L’esperienza toscana
Il modello di partecipazione adottato in tema di semplificazioni è quello su cui occorre concentrare l’attenzione. E, come sovente accade nel nostro Paese, è utile rivolgere lo sguardo ad esperienze territoriali di particolare originalità. In Toscana, ad esempio, da alcuni anni è operativo un metodo di lavoro che può rendere la partecipazione civica un effettivo attore di scelte pubbliche. L’Autorità per la garanzia e la promozione della partecipazione, istituita dalla legge regionale 46 del 2013, predispone delle “stanze” on line dove i cittadini, se da un lato possono scambiarsi informazioni, lamentele, documenti e idee, con un modello di partecipazione “basic” non dissimile da una qualsiasi piattaforma social, dall’altro diventano potenziali decisori pubblici: costruiscono un progetto e lo realizzano. La partecipazione, come dice la legge, diventa così “forma ordinaria di amministrazione e di governo”, e per questo obiettivo l’Autorità può finanziare i progetti direttamente elaborati e condotti dai cittadini. In pratica funziona così: a) un gruppo di cittadini (la legge cita espressamente “le associazioni, i comitati, le imprese, le istituzioni scolastiche, “) si muove verso un’idea; b) questa idea viene condivisa, commentata, migliorata in una “stanza” on line che si aggiunge a quella fisica, fatta di tradizionali incontri, workshop, convegni ecc; c) il progetto, finanziato, condiviso e monitorato, prende vita concreta e si trasforma in policy pubblica.

Pop up Lab
Da un percorso di questo tipo nasce Pop up Lab, un laboratorio sostenuto dalla Regione attraverso l’Autorità e promosso da alcuni comuni toscani. Il “Pop up Lab-Riapriamo le città” tocca un tema concreto (uno dei tanti possibili): come invertire la tendenza dello svuotamento dei centri storici. Contro il simbolico e malinconico quadro della “saracinesca abbassata”, chiunque abbia un’idea interessante viene abilitato ad utilizzare temporaneamente uno dei tanti spazi chiusi di un centro storico, messo a disposizione dal Comune o da privati. I “popuppers” diventano così “rianimatori” di realtà urbane che il sistema pubblico, da solo, non riesce a sottrarre al declino e all’abbandono. Senza dimenticare il profilo economico: molti progetti ospitati nei fondi temporaneamente riaperti si rivelano delle vere start-up (ad esempio, nel rilancio dell’artigianato o in temi più futuristi come “Coworking e green economy”) e riescono quindi ad andare oltre la fase sperimentale. Un cammino che prevede momenti di confronto fisico, come i “world cafè” con i popuppers, cioè incontri informali che si svolgono durante le “tre giorni” organizzate nei vari Comuni. In tali occasioni si producono sia nuovi progetti sia il consolidamento di quelli già avviati.
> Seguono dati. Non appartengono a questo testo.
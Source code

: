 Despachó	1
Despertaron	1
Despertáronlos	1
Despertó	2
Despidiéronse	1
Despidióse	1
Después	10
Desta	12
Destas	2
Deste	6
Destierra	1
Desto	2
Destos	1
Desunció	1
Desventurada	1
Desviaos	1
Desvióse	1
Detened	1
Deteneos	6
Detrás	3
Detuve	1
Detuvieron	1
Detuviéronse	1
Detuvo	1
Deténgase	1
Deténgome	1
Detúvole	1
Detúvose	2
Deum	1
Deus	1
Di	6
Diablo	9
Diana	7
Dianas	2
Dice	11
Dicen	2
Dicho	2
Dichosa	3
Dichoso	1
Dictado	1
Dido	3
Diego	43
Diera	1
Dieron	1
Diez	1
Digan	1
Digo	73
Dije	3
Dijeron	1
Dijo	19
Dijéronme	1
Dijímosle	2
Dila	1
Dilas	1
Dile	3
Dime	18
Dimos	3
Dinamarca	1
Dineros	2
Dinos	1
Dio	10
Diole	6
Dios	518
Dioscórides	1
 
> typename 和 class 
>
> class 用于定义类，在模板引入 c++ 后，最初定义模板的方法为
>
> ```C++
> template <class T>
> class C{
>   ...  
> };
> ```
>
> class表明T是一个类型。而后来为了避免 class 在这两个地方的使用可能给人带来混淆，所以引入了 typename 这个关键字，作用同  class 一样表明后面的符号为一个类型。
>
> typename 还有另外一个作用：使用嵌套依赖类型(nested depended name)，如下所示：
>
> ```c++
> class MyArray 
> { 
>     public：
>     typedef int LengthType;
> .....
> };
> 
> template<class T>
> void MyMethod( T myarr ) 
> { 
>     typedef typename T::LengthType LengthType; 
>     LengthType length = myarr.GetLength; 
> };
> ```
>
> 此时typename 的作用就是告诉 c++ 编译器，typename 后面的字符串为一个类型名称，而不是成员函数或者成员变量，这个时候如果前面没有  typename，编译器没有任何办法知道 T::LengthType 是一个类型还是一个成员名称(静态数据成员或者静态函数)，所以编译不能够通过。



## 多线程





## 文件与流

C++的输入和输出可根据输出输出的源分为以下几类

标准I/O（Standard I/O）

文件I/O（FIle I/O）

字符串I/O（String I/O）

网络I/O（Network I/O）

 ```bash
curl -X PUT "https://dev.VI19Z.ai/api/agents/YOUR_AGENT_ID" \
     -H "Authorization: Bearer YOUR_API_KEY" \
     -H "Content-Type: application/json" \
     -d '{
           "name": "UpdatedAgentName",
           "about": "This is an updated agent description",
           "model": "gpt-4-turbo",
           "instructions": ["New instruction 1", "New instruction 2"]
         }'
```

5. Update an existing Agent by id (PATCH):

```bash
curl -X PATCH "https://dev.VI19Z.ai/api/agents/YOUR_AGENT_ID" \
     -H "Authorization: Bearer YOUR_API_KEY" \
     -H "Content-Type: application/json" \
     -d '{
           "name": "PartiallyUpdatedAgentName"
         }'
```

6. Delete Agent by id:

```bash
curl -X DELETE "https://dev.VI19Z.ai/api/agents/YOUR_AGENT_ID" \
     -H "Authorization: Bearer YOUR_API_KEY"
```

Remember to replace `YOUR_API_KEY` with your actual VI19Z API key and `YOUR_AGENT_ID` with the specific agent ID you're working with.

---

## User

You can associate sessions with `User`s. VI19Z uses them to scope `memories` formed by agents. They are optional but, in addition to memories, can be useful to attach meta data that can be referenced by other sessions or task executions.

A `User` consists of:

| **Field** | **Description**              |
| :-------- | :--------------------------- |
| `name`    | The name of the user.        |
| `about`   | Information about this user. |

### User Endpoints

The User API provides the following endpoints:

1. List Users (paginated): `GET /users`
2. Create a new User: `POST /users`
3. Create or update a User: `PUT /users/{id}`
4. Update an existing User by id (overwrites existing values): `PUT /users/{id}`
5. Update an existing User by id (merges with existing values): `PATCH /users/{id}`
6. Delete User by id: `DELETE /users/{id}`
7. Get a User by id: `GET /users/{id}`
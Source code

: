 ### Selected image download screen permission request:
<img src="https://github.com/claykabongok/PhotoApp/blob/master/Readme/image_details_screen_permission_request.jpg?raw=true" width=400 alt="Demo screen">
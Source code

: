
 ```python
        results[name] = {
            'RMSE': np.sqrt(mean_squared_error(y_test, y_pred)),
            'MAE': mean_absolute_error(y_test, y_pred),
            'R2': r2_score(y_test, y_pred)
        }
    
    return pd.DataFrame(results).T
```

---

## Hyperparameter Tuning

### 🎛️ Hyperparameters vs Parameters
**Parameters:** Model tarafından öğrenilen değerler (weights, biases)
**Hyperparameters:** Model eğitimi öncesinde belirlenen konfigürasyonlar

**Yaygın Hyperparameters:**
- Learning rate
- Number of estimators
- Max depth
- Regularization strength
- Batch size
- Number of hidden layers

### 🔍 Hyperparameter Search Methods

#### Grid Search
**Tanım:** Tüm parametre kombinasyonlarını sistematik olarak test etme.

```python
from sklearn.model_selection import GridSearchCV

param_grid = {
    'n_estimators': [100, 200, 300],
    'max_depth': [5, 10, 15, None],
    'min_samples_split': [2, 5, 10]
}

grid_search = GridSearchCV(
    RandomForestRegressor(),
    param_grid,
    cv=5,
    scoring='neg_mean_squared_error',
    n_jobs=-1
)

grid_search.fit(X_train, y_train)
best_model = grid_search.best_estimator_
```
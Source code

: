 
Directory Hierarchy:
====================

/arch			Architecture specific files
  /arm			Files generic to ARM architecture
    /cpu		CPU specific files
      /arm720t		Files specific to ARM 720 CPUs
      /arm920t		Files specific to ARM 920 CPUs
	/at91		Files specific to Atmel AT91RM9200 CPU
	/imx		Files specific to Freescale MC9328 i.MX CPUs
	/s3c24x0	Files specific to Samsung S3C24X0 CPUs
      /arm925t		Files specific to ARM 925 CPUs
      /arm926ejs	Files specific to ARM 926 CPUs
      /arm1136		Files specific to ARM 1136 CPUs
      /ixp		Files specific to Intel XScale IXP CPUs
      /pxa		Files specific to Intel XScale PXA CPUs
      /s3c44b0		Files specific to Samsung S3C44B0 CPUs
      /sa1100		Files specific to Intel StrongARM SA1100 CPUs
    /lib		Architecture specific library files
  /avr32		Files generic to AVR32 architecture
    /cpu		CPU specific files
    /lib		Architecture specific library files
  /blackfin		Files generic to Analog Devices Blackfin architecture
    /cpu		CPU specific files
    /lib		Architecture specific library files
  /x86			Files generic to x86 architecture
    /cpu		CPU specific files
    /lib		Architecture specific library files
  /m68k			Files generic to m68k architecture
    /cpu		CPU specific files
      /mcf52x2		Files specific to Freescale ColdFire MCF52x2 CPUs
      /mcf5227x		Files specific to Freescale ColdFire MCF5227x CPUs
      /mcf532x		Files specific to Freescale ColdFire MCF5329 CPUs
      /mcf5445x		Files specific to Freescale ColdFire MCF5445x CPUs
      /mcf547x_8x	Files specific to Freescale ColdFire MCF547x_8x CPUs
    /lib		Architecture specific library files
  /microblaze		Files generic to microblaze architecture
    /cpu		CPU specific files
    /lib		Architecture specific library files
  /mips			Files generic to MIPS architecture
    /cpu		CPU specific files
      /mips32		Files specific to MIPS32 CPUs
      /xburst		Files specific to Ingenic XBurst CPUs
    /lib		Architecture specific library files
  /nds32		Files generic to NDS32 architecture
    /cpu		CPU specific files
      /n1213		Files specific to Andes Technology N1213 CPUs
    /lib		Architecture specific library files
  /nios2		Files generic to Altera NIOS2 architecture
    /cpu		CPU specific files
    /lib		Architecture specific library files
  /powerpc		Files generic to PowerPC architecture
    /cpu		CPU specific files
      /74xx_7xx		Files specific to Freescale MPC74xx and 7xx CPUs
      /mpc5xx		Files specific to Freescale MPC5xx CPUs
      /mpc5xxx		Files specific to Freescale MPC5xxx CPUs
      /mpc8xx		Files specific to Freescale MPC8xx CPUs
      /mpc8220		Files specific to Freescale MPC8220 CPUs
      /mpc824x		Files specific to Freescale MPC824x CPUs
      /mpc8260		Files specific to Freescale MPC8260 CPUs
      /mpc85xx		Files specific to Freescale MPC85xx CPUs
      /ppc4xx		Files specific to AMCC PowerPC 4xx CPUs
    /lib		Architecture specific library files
Pop up Lab è solo un esempio, potremo dire una “buona pratica”. Ma ha il pregio di offrire opportunità a chi ha delle idee e nello spesso tempo “vincolare” un ente pubblico a non chiudersi in se stesso e ascoltare-sostenere soluzioni che vengono da una società spesso più attenta e vitale dell’amministrazione. Il risultato è un valore pubblico tangibile, che in questo caso è la rivitalizzazione dei centri storici ma può toccare molti altri settori. L’importante è capire che nessuna semplificazione e nessuna comunicazione pubblica si possono più fare chiusi dentro gli uffici.